> _THE PROBLEM_
Each line of the records that follow must come back exactly, with pictures skipped.

> _GIVEN ENTRIES_
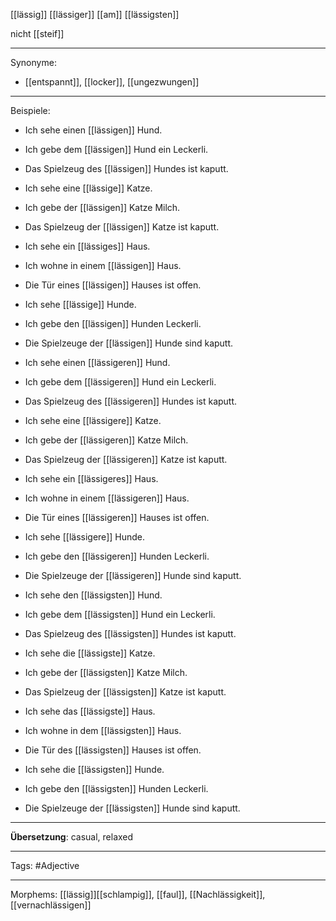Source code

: [[lässig]]
[[lässiger]]
[[am]] [[lässigsten]]

nicht [[steif]]

---

Synonyme:
- [[entspannt]], [[locker]], [[ungezwungen]]

---
Beispiele:

- Ich sehe einen [[lässigen]] Hund.
- Ich gebe dem [[lässigen]] Hund ein Leckerli.
- Das Spielzeug des [[lässigen]] Hundes ist kaputt.

- Ich sehe eine [[lässige]] Katze.
- Ich gebe der [[lässigen]] Katze Milch.
- Das Spielzeug der [[lässigen]] Katze ist kaputt.

- Ich sehe ein [[lässiges]] Haus.
- Ich wohne in einem [[lässigen]] Haus.
- Die Tür eines [[lässigen]] Hauses ist offen.

- Ich sehe [[lässige]] Hunde.
- Ich gebe den [[lässigen]] Hunden Leckerli.
- Die Spielzeuge der [[lässigen]] Hunde sind kaputt.

- Ich sehe einen [[lässigeren]] Hund.
- Ich gebe dem [[lässigeren]] Hund ein Leckerli.
- Das Spielzeug des [[lässigeren]] Hundes ist kaputt.

- Ich sehe eine [[lässigere]] Katze.
- Ich gebe der [[lässigeren]] Katze Milch.
- Das Spielzeug der [[lässigeren]] Katze ist kaputt.

- Ich sehe ein [[lässigeres]] Haus.
- Ich wohne in einem [[lässigeren]] Haus.
- Die Tür eines [[lässigeren]] Hauses ist offen.

- Ich sehe [[lässigere]] Hunde.
- Ich gebe den [[lässigeren]] Hunden Leckerli.
- Die Spielzeuge der [[lässigeren]] Hunde sind kaputt.

- Ich sehe den [[lässigsten]] Hund.
- Ich gebe dem [[lässigsten]] Hund ein Leckerli.
- Das Spielzeug des [[lässigsten]] Hundes ist kaputt.

- Ich sehe die [[lässigste]] Katze.
- Ich gebe der [[lässigsten]] Katze Milch.
- Das Spielzeug der [[lässigsten]] Katze ist kaputt.

- Ich sehe das [[lässigste]] Haus.
- Ich wohne in dem [[lässigsten]] Haus.
- Die Tür des [[lässigsten]] Hauses ist offen.

- Ich sehe die [[lässigsten]] Hunde.
- Ich gebe den [[lässigsten]] Hunden Leckerli.
- Die Spielzeuge der [[lässigsten]] Hunde sind kaputt.

---
**Übersetzung**:
casual, relaxed

---

Tags: 
#Adjective

---
Morphems:
[[lässig]][[schlampig]], [[faul]], [[Nachlässigkeit]], [[vernachlässigen]]
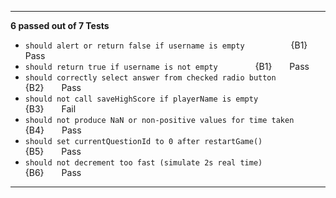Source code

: 
---

**6 passed out of 7 Tests**

* `should alert or return false if username is empty`              {B1}  Pass
* `should return true if username is not empty`                    {B1}  Pass
* `should correctly select answer from checked radio button`       {B2}  Pass
* `should not call saveHighScore if playerName is empty`           {B3}  Fail
* `should not produce NaN or non-positive values for time taken`   {B4}  Pass
* `should set currentQuestionId to 0 after restartGame()`          {B5}  Pass
* `should not decrement too fast (simulate 2s real time)`          {B6}  Pass

---
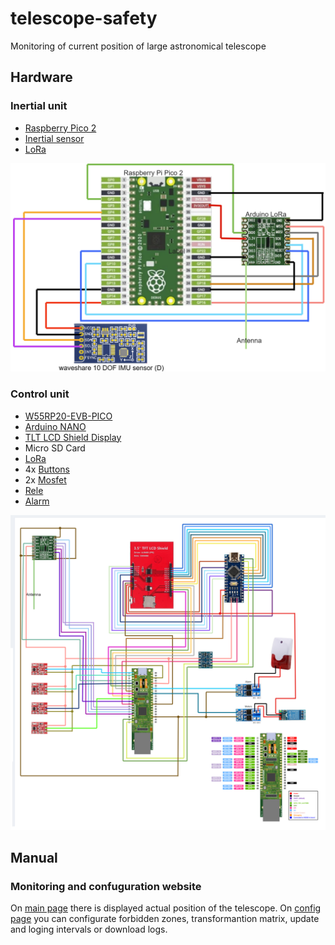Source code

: # telescope-safety
Monitoring of current position of large astronomical telescope

## Hardware
### Inertial unit
- [Raspberry Pico 2](https://www.raspberrypi.com/products/raspberry-pi-pico-2/)
- [Inertial sensor](https://www.waveshare.com/wiki/10_DOF_IMU_Sensor_(D))
- [LoRa]()

![Inertial unit scheme](/docs/schemes/inertial_unit.png)

### Control unit
- [W55RP20-EVB-PICO](https://docs.wiznet.io/Product/ioNIC/W55RP20/w55rp20-evb-pico)
- [Arduino NANO]()
- [TLT LCD Shield Display]()
- Micro SD Card
- [LoRa]()
- 4x [Buttons]()
- 2x [Mosfet]()
- [Rele]()
- [Alarm]()

![Control unit scheme](/docs/schemes/control_unit.png)


## Manual
### Monitoring and confuguration website
On [main page](teleskop.local) there is displayed actual position of the telescope.
On [config page](teleskop.local/config) you can configurate forbidden zones, transformantion matrix, update and loging intervals or download logs.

> _ANSWER TO THIS PROBLEM_
Source code

: [[lässig]]
[[lässiger]]
[[am]] [[lässigsten]]

nicht [[steif]]

---

Synonyme:
- [[entspannt]], [[locker]], [[ungezwungen]]

---
Beispiele:

- Ich sehe einen [[lässigen]] Hund.
- Ich gebe dem [[lässigen]] Hund ein Leckerli.
- Das Spielzeug des [[lässigen]] Hundes ist kaputt.

- Ich sehe eine [[lässige]] Katze.
- Ich gebe der [[lässigen]] Katze Milch.
- Das Spielzeug der [[lässigen]] Katze ist kaputt.

- Ich sehe ein [[lässiges]] Haus.
- Ich wohne in einem [[lässigen]] Haus.
- Die Tür eines [[lässigen]] Hauses ist offen.

- Ich sehe [[lässige]] Hunde.
- Ich gebe den [[lässigen]] Hunden Leckerli.
- Die Spielzeuge der [[lässigen]] Hunde sind kaputt.

- Ich sehe einen [[lässigeren]] Hund.
- Ich gebe dem [[lässigeren]] Hund ein Leckerli.
- Das Spielzeug des [[lässigeren]] Hundes ist kaputt.

- Ich sehe eine [[lässigere]] Katze.
- Ich gebe der [[lässigeren]] Katze Milch.
- Das Spielzeug der [[lässigeren]] Katze ist kaputt.

- Ich sehe ein [[lässigeres]] Haus.
- Ich wohne in einem [[lässigeren]] Haus.
- Die Tür eines [[lässigeren]] Hauses ist offen.

- Ich sehe [[lässigere]] Hunde.
- Ich gebe den [[lässigeren]] Hunden Leckerli.
- Die Spielzeuge der [[lässigeren]] Hunde sind kaputt.

- Ich sehe den [[lässigsten]] Hund.
- Ich gebe dem [[lässigsten]] Hund ein Leckerli.
- Das Spielzeug des [[lässigsten]] Hundes ist kaputt.

- Ich sehe die [[lässigste]] Katze.
- Ich gebe der [[lässigsten]] Katze Milch.
- Das Spielzeug der [[lässigsten]] Katze ist kaputt.

- Ich sehe das [[lässigste]] Haus.
- Ich wohne in dem [[lässigsten]] Haus.
- Die Tür des [[lässigsten]] Hauses ist offen.

- Ich sehe die [[lässigsten]] Hunde.
- Ich gebe den [[lässigsten]] Hunden Leckerli.
- Die Spielzeuge der [[lässigsten]] Hunde sind kaputt.

---
**Übersetzung**:
casual, relaxed

---

Tags: 
#Adjective

---
Morphems:
[[lässig]][[schlampig]], [[faul]], [[Nachlässigkeit]], [[vernachlässigen]]
Source code

: 
---

**6 passed out of 7 Tests**

* `should alert or return false if username is empty`              {B1}  Pass
* `should return true if username is not empty`                    {B1}  Pass
* `should correctly select answer from checked radio button`       {B2}  Pass
* `should not call saveHighScore if playerName is empty`           {B3}  Fail
* `should not produce NaN or non-positive values for time taken`   {B4}  Pass
* `should set currentQuestionId to 0 after restartGame()`          {B5}  Pass
* `should not decrement too fast (simulate 2s real time)`          {B6}  Pass

---
Source code

: # telescope-safety
Monitoring of current position of large astronomical telescope

## Hardware
### Inertial unit
- [Raspberry Pico 2](https://www.raspberrypi.com/products/raspberry-pi-pico-2/)
- [Inertial sensor](https://www.waveshare.com/wiki/10_DOF_IMU_Sensor_(D))
- [LoRa]()

![Inertial unit scheme](/docs/schemes/inertial_unit.png)

### Control unit
- [W55RP20-EVB-PICO](https://docs.wiznet.io/Product/ioNIC/W55RP20/w55rp20-evb-pico)
- [Arduino NANO]()
- [TLT LCD Shield Display]()
- Micro SD Card
- [LoRa]()
- 4x [Buttons]()
- 2x [Mosfet]()
- [Rele]()
- [Alarm]()

![Control unit scheme](/docs/schemes/control_unit.png)


## Manual
### Monitoring and confuguration website
On [main page](teleskop.local) there is displayed actual position of the telescope.
On [config page](teleskop.local/config) you can configurate forbidden zones, transformantion matrix, update and loging intervals or download logs.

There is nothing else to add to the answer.